BEGIN SUPPLIED RECORDS
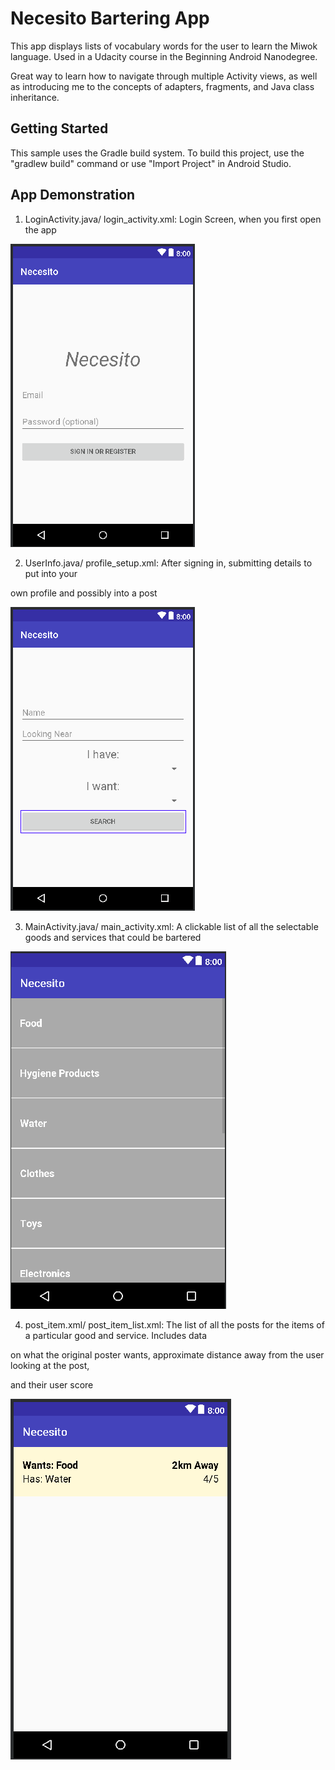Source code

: Necesito Bartering App
===================================

This app displays lists of vocabulary words for the user to learn the Miwok language.
Used in a Udacity course in the Beginning Android Nanodegree.

Great way to learn how to navigate through multiple Activity views, as well as introducing me to
the concepts of adapters, fragments, and Java class inheritance.


Getting Started
---------------

This sample uses the Gradle build system. To build this project, use the
"gradlew build" command or use "Import Project" in Android Studio.


App Demonstration
---------------


1. LoginActivity.java/ login_activity.xml: Login Screen, when you first open the app

![Login Screenshot](img/Login_Activity.png)



2. UserInfo.java/ profile_setup.xml: After signing in, submitting details to put into your

own profile and possibly into a post

![User Info Screenshot](img/User_Info_Activity.png)



3. MainActivity.java/ main_activity.xml: A clickable list of all the selectable goods and services that could be bartered

![Main List Screenshot](img/Main_List_Activity.png)



4. post_item.xml/ post_item_list.xml: The list of all the posts for the items of a particular good and service. Includes data

on what the original poster wants, approximate distance away from the user looking at the post,

and their user score

![Sub List Screenshot](img/Sub_List_Activity.png)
END SUPPLIED RECORDS
**TASK INSTRUCTIONS**
Since the copy must contain no pictures, return only the text of the records, exactly as it stands.

**PROBLEM SOLUTION**
Source code

: Necesito Bartering App
===================================

This app displays lists of vocabulary words for the user to learn the Miwok language.
Used in a Udacity course in the Beginning Android Nanodegree.

Great way to learn how to navigate through multiple Activity views, as well as introducing me to
the concepts of adapters, fragments, and Java class inheritance.


Getting Started
---------------

This sample uses the Gradle build system. To build this project, use the
"gradlew build" command or use "Import Project" in Android Studio.


App Demonstration
---------------


1. LoginActivity.java/ login_activity.xml: Login Screen, when you first open the app

![Login Screenshot](img/Login_Activity.png)



2. UserInfo.java/ profile_setup.xml: After signing in, submitting details to put into your

own profile and possibly into a post

![User Info Screenshot](img/User_Info_Activity.png)



3. MainActivity.java/ main_activity.xml: A clickable list of all the selectable goods and services that could be bartered

![Main List Screenshot](img/Main_List_Activity.png)



4. post_item.xml/ post_item_list.xml: The list of all the posts for the items of a particular good and service. Includes data

on what the original poster wants, approximate distance away from the user looking at the post,

and their user score

![Sub List Screenshot](img/Sub_List_Activity.png)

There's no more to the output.